• **What you will do**:
Go to the line containing "(3) leafpad /etc/ettercap/etter.dns" in the records below and retype from there through the final line, exactly.

• **Material shown**:
○ ○ ○
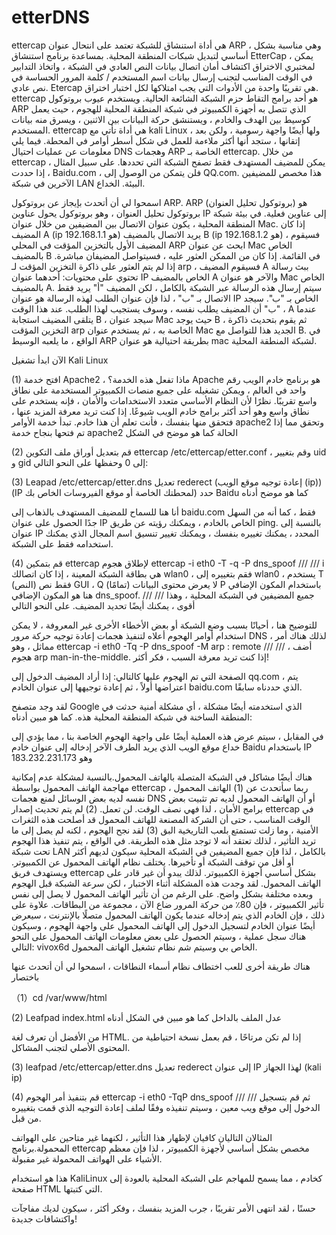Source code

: # etterDNS


ettercap هي أداة استنشاق للشبكة تعتمد على انتحال عنوان ARP ، وهي مناسبة بشكل أساسي لتبديل شبكات المنطقة المحلية. بمساعدة برنامج استنشاق EtterCap ، يمكن لمختبري الاختراق اكتشاف أمان اتصال بيانات النص العادي في الشبكة ، واتخاذ التدابير في الوقت المناسب لتجنب إرسال بيانات اسم المستخدم / كلمة المرور الحساسة في نص عادي. Etercap هي تقريبًا واحدة من الأدوات التي يجب امتلاكها لكل اختبار اختراق. ettercap هو أحد برامج التقاط حزم الشبكة الشائعة الحالية. ويستخدم عيوب بروتوكول ARP الذي تتصل به أجهزة الكمبيوتر في شبكة المنطقة المحلية للهجوم ، حيث يعمل كوسيط بين الهدف والخادم ، ويستنشق حركة البيانات بين الاثنين ، ويسرق منه بيانات المستخدم. ettercap هي أداة تأتي مع kali Linux ، ولها أيضًا واجهة رسومية ، ولكن بعد إتقانها ، ستجد أنها أكثر ملاءمة للعمل في شكل أسطر أوامر في المحطة. فيما يلي معلومات عن عمليات احتيال DNS وهجمات ARP الخاصة بـ ettercap. من خلال ettercap ، يمكن للمضيف المستهدف فقط تصفح الشبكة التي تحددها. على سبيل المثال ، إذا حددت Baidu.com ، فلن يتمكن من الوصول إلى QQ.com. هذا مخصص للمضيفين الآخرين في شبكة LAN البيئة. الخداع.

اسمحوا لي أن أتحدث بإيجاز عن بروتوكول ARP. ARP (بروتوكول تحليل العنوان) هو بروتوكول تحليل العنوان ، وهو بروتوكول يحول عناوين IP إلى عناوين فعلية. في بيئة شبكة المنطقة المحلية ، يكون عنوان الاتصال بين المضيفين من خلال عنوان Mac. إذا كان المضيف A (ip هو 192.168.1.1) يريد الاتصال بالمضيف B (ip هو 192.168.1.2) ، فسيقوم المضيف الأول بالتخزين المؤقت في المحلي ARP ابحث عن عنوان Mac الخاص بالمضيف B في القائمة. إذا كان من الممكن العثور عليه ، فسيتواصل المضيفان مباشرة. إذا لم يتم العثور على ذاكرة التخزين المؤقت لـ arp ، فسيقوم المضيف A ببث رسالة تحتوي على محتويات: أحدهما عنوان IP الخاص بالمضيف A والآخر هو عنوان Mac الخاص بالمضيف A. سيتم إرسال هذه الرسالة عبر الشبكة بالكامل ، لكن المضيف "أ" يريد فقط الاتصال بـ "ب" ، لذا فإن عنوان الطلب لهذه الرسالة هو عنوان IP الخاص بـ "ب". سيجد "ب" أن المضيف يطلب نفسه ، وسوف يستجيب لهذا الطلب. عند هذا الوقت ، A عندما يتلقى المضيف استجابة B ، سيجد عنوان Mac حيث يوجد B ، ثم يقوم بتحديث ذاكرة التخزين المؤقت arp الخاصة به ، ثم يستخدم عنوان Mac الجديد هذا للتواصل مع B. في الواقع ، ما يلعبه الوسيط ARP بطريقة احتيالية هو عنوان mac لشبكة المنطقة المحلية.

الآن ابدأ تشغيل Kali Linux

(1) افتح خدمة Apache2 ، ماذا تفعل هذه الخدمة؟ Apache هو برنامج خادم الويب رقم واحد في العالم ، ويمكن تشغيله على جميع منصات الكمبيوتر المستخدمة على نطاق واسع تقريبًا. نظرًا لأن النظام الأساسي متعدد الاستخدامات والأمان ، فإنه يستخدم على نطاق واسع وهو أحد أكثر برامج خادم الويب شيوعًا. إذا كنت تريد معرفة المزيد عنها ، فتحقق منها بنفسك ، فأنت تعلم أن هذا خادم. تبدأ خدمة الأوامر apache2 وتحقق مما إذا تم فتحها بنجاح خدمة apache2 الحالة كما هو موضح في الشكل

(2) قم بتعديل أوراق ملف التكوين ettercap /etc/ettercap/etter.conf ، وقم بتغيير uid و gid إلى 0 وحفظها على النحو التالي:

(3) Leapad /etc/ettercap/etter.dns تعديل rederect (إعادة توجيه موقع الويب (ip)) (IP لمحطتك الخاصة أو موقع الفيروسات الخاص بك) حدد Baidu كما هو موضح أدناه

أنا هنا للسماح للمضيف المستهدف بالذهاب إلى baidu.com فقط ، كما أنه من السهل جدًا الحصول على عنوان IP الخاص بالخادم ، ويمكنك رؤيته عن طريق ping. بالنسبة إلى عنوان IP المحدد ، يمكنك تغييره بنفسك ، ويمكنك تغيير تنسيق اسم المجال الذي يمكنك استخدامه فقط على الشبكة.

(4) قم بتمكين ettercap لإطلاق هجوم ettercap -i eth0 -T -q -P dns_spoof /// /// i هي بطاقة الشبكة المعينة ، إذا كان اتصالك wlan0 ، فقم بتغييره إلى wlan0 ، يستخدم T (النص) فقط نص GUI ، Q (تمامًا) لا يعرض محتوى البيانات P باستخدام المكون الإضافي هنا هو المكون الإضافي dns_spoof. /// /// جميع المضيفين في الشبكة المحلية ، وهذا أقوى ، يمكنك أيضًا تحديد المضيف. على النحو التالي

للتوضيح هنا ، أحيانًا بسبب وضع الشبكة أو بعض الأخطاء الأخرى غير المعروفة ، لا يمكن استخدام أوامر الهجوم أعلاه لتنفيذ هجمات إعادة توجيه حركة مرور DNS ، لذلك هناك أمر مماثل ، وهو ettercap -i eth0 -Tq -P dns_spoof -M arp : remote /// /// ، أضف هجوم arp man-in-the-middle. إذا كنت تريد معرفة السبب ، فكر أكثر!

الصفحة التي تم الهجوم عليها كالتالي: إذا أراد المضيف الدخول إلى qq.com ، يتم اعتراضها أولاً ، ثم إعادة توجيهها إلى عنوان الخادم baidu.com الذي حددناه سابقًا.

لقد وجد متصفح Google الذي استخدمته أيضًا مشكلة ، أي مشكلة أمنية حدثت في المنطقة الساخنة في شبكة المنطقة المحلية هذه. كما هو مبين أدناه:

في المقابل ، سيتم عرض هذه العملية أيضًا على واجهة الهجوم الخاصة بنا ، مما يؤدي إلى خداع موقع الويب الذي يريد الطرف الآخر إدخاله إلى عنوان خادم Baidu باستخدام IP وهو 183.232.231.173

هناك أيضًا مشاكل في الشبكة المتصلة بالهاتف المحمول.بالنسبة لمشكلة عدم إمكانية مهاجمة الهاتف المحمول بواسطة ettercap ، ربما سأتحدث عن (1) الهاتف المحمول نفسه لديه بعض الوسائل لمنع هجمات DNS أو أن الهاتف المحمول لديه تم تثبيت بعض برامج الأمان ، لذا فهي نصف الوقت. لن تعمل. (2) لم يتم تحديث إصدار ettercap في الوقت المناسب ، حتى أن الشركة المصنعة للهاتف المحمول قد أصلحت هذه الثغرات الأمنية ، وما زلت تستمتع بلعب التاريخية البق (3) لقد نجح الهجوم ، لكنه لم يصل إلى ما تريد التأثير ، لذلك تعتقد أنه لا توجد مثل هذه الطريقة. في الواقع ، يتم تنفيذ هذا الهجوم تحت شبكة LAN بالكامل ، لذا فإن جميع المضيفين في الشبكة المحلية سيكون لديهم أكثر أو أقل من توقف الشبكة أو تأخيرها. يختلف نظام الهاتف المحمول عن الكمبيوتر. ويستهدف فريق ettercap بشكل أساسي أجهزة الكمبيوتر. لذلك يبدو أن غير قادر على الهاتف المحمول. لقد وجدت هذه المشكلة أثناء الاختبار ، لكن سرعة الشبكة قبل الهجوم وبعده مختلفة بشكل واضح. على الرغم من أن تأثير الهاتف المحمول لا يصل إلى نفس تأثير الكمبيوتر ، فإن 80٪ من حركة المرور ضاع الآن ، مجموعة من البطاقات. علاوة على ذلك ، فإن الخادم الذي يتم إدخاله عندما يكون الهاتف المحمول متصلًا بالإنترنت ، سيعرض أيضًا عنوان الخادم لتسجيل الدخول إلى الهاتف المحمول على واجهة الهجوم ، وسيكون هناك سجل عملية ، وسيتم الحصول على بعض معلومات الهاتف المحمول على النحو التالي: vivox6d الخاص بي وسيتم شم نظام تشغيل الهاتف المحمول.

هناك طريقة أخرى للعب اختطاف نظام أسماء النطاقات ، اسمحوا لي أن أتحدث عنها باختصار

（1）cd /var/www/html  

(2) Leafpad index.html عدل الملف بالداخل كما هو مبين في الشكل أدناه

من الأفضل أن تعرف لغة HTML. إذا لم تكن مرتاحًا ، قم بعمل نسخة احتياطية من المحتوى الأصلي لتجنب المشاكل.

(3) leafpad /etc/ettercap/etter.dns تعديل rederect إلى عنوان IP لهذا الجهاز (kali ip)

(4) قم بتنفيذ أمر الهجوم ettercap -i eth0 -TqP dns_spoof /// /// ثم قم بتسجيل الدخول إلى موقع ويب معين ، وسيتم تنفيذه وفقًا لملف إعادة التوجيه الذي قمت بتغييره من قبل.

المثالان التاليان كافيان لإظهار هذا التأثير ، لكنهما غير متاحين على الهواتف المحمولة.برنامج ettercap مخصص بشكل أساسي لأجهزة الكمبيوتر ، لذا فإن معظم الأشياء على الهواتف المحمولة غير مقبولة.

هذا هو استخدام KaliLinux كخادم ، مما يسمح للمهاجم على الشبكة المحلية بالعودة إلى صفحة HTML التي كتبتها.

حسنًا ، لقد انتهى الأمر تقريبًا ، جرب المزيد بنفسك ، وفكر أكثر ، سيكون لديك مفاجآت واكتشافات جديدة!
○ ○ ○
• **Expected answer**:
(3) leafpad /etc/ettercap/etter.dns تعديل rederect إلى عنوان IP لهذا الجهاز (kali ip)

(4) قم بتنفيذ أمر الهجوم ettercap -i eth0 -TqP dns_spoof /// /// ثم قم بتسجيل الدخول إلى موقع ويب معين ، وسيتم تنفيذه وفقًا لملف إعادة التوجيه الذي قمت بتغييره من قبل.

المثالان التاليان كافيان لإظهار هذا التأثير ، لكنهما غير متاحين على الهواتف المحمولة.برنامج ettercap مخصص بشكل أساسي لأجهزة الكمبيوتر ، لذا فإن معظم الأشياء على الهواتف المحمولة غير مقبولة.

هذا هو استخدام KaliLinux كخادم ، مما يسمح للمهاجم على الشبكة المحلية بالعودة إلى صفحة HTML التي كتبتها.

حسنًا ، لقد انتهى الأمر تقريبًا ، جرب المزيد بنفسك ، وفكر أكثر ، سيكون لديك مفاجآت واكتشافات جديدة!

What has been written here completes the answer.